Even before tragedy struck, the command module was criticized for a number of potentially hazardous design flaws, including the use of a more combustible, 100 percent oxygen atmosphere in the cockpit, an escape hatch that opened inward instead of outward, faulty wiring and plumbing, and the presence of flammable material.
Regarding the cabin atmosphere and hatch configuration, it was a case of NASA overruling the recommendations of the North American designers. North American proposed using a 60-40 oxygen-nitrogen mixture. But because of fears over decompression sickness, and because pure oxygen had been used successfully in earlier space programs, NASA insisted on it being used again.
NASA also dinged the suggestion that the hatch open outward and carry explosive bolts in case of an emergency, mainly because a hatch failure in the Mercury program’s Friendship 7 capsule had nearly killed Gus Grissom in 1961.
So CM-012 was completed as ordered and delivered to Cape Canaveral.
The three astronauts knew they were looking at a potential death trap. Not long before he died, Grissom plucked a lemon from a tree at his house and told his wife, “I’m going to hang it on that spacecraft.”
The test on Jan. 27 was a “plugs-out” launch simulation designed to see if the Apollo spacecraft could operate on internal power only. It was considered a non-hazardous test.
Several problems delayed the beginning of the test until evening.
Once the test was underway, Grissom, Ed White and Roger Chaffee were strapped into their seats when a voltage fluctuation occurred. Grissom was heard shouting “Fire!” and White followed immediately with “We’ve got a fire in the cockpit.”
It was all over within 30 seconds, perhaps the longest half-minute in NASA’s history. Pandemonium broke out as the capsule filled with flames and toxic smoke, and Chaffee could be heard yelling, “Let’s get out! We’ve got a bad fire! We’re burning up!”
Screaming was heard before the communications cut out. The command module ruptured. The three astronauts lost consciousness and died of smoke inhalation within 15 to 30 seconds after their suits failed, the official report estimated.
Rescuers were prevented by the flames, and by toxic fumes — their gas masks were faulty — from opening the hatch for a full five minutes, and in any case the idea of rescue was futile.
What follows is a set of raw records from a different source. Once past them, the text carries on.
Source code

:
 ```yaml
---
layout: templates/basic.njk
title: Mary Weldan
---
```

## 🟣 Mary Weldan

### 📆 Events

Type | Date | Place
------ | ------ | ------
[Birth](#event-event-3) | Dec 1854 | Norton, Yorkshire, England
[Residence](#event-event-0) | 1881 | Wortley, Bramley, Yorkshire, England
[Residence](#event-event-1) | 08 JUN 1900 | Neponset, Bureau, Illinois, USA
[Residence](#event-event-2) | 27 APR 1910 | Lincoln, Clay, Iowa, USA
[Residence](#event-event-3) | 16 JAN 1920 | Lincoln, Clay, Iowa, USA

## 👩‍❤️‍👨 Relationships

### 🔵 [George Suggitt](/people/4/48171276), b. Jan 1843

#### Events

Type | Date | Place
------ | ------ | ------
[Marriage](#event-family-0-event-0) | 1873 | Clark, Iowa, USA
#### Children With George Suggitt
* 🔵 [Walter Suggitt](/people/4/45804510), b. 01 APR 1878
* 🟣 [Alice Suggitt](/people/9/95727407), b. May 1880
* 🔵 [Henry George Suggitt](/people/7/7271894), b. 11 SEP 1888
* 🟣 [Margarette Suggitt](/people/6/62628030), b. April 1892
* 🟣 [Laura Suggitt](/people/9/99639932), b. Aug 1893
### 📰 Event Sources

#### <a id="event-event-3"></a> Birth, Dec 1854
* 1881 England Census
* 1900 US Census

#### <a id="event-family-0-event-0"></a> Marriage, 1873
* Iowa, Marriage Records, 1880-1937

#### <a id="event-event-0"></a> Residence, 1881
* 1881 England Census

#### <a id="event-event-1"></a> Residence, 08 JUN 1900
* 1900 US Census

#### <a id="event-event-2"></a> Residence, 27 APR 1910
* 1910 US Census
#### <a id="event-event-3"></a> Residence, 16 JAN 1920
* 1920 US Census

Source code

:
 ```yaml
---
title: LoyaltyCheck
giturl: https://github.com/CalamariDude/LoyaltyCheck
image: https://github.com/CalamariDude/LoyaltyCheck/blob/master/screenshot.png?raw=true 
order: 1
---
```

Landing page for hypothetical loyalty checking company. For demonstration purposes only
The bodies had severe third-degree burns, and the flames were so intense that the space suits of Grissom and White were fused together. After six hours of investigation, it took 90 minutes to remove the charred bodies from the melted spacesuits and nylon material from the module interior.
Investigators determined that the cabin pressure at the time of the fire would have prevented the hatch from being opened, even if White, the astronaut charged with operating the hatch in an emergency, had been able to reach it. Although the exact cause of the fire has never been determined, a review board concluded that the combustible material inside the module almost certainly contributed to its severity.
As a result of the tragedy, the Apollo command module underwent a thorough redesign.
Grissom and Chaffee are buried at Arlington National Cemetery. White is buried at the U.S. Military Academy at West Point.